Clone: An Interesting Topic on the Web
Clone is an interesting topic for many people. Many of us may remember Star Wars series in which clones become terrible killing machines. But here we do not discuss these physical clones in Sci-Fi movies. In contrast, we are interesting in one question: do we need clones of web sites in World Wide Web?
Yesterday, Rogelio Bernal Andreo, founder of CoRank, posted an article at Read/WriteWeb in which he somehow degraded the importance of cloning. Although his arguments are fairly well self-explained in the article, I want to address another side of his arguments, i.e., web clones are important for a flourishing WWW.
Let's look at our human society. Disregarding the born-nature of individual human beings, we are producing clones, many clones, of several functional persons repeatedly. For example, at Los Angels there is a postman named John and at New York there is another postman named Peter. Disregarding that John and Peter has different tempers and personalities, they perform the same function with regard to the entire human society. If we exchange them and let John go to New York but Peter come to Los Angels, the entire society very likely keeps the same since both of them can simply perform their original functions and nobody else might care of this exchange. Therefore, John and Peter are indeed clones to each other if this discussion is with respect to the entire human society.
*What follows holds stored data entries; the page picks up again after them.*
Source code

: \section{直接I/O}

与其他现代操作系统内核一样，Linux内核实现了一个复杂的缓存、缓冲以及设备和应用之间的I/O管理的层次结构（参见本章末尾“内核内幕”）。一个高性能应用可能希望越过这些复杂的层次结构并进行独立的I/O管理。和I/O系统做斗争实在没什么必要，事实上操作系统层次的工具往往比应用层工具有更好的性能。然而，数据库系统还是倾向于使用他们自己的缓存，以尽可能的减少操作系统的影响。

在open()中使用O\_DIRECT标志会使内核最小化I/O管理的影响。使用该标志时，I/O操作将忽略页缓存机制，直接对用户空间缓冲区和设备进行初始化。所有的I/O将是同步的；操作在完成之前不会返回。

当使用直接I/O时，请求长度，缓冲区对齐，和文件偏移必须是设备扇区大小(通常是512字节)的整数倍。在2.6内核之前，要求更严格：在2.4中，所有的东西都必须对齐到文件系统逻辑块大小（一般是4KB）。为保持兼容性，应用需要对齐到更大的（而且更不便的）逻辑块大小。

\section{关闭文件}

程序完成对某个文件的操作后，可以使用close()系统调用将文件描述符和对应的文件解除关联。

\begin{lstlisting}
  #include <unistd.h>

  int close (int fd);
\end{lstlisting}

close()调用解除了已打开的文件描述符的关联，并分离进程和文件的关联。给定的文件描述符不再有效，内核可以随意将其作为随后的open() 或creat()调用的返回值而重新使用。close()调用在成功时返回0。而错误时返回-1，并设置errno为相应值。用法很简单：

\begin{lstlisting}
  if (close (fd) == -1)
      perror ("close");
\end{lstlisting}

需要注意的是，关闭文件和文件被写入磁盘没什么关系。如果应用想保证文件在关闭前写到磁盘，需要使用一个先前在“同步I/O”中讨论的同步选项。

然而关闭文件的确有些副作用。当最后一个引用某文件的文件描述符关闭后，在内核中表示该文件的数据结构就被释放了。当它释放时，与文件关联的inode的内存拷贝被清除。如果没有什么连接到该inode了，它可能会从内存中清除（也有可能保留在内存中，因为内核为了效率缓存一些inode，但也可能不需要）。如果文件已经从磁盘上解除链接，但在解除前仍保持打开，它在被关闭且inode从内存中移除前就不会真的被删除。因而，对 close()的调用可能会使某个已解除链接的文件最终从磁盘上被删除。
Besides the existence of this type of clones, a rich and complicated network such as the human society needs these existences. A crucial difference between a rich and complicated network and a simple network is their scales. In a simple network, such as within a small village, we probably need only one postman because there is a fairly small number of members. On the contrary, we definitely need more than one postman in US because of the significant larger number of people. As the result, we clone this single postman many times by, for example, our education and training system. By cloning this typical functional person (postman), we distribute a universal function (delivering mails) so that it can be well performed locally in our society.
As a richer and richer, and more and more complicated network, World Wide Web also needs this type of clones. It is fairly hopeless to assume that the advance of the distributional computation technologies could be faster than the growth of World Wide Web. In the other words, a single Google cannot solve all web search; and a single Digg cannot dig everything. We need to start thinking of the entire web as a society that is composed by many cities and towns instead of treating the web as a single village. Therefore, we indeed need (other than bury) clones, no matter they are Digg clones or Google clones. But one thing is important to these clones---they need to understand that we need only one USPS national wide, but there must be many clones of USPS offices across the nation.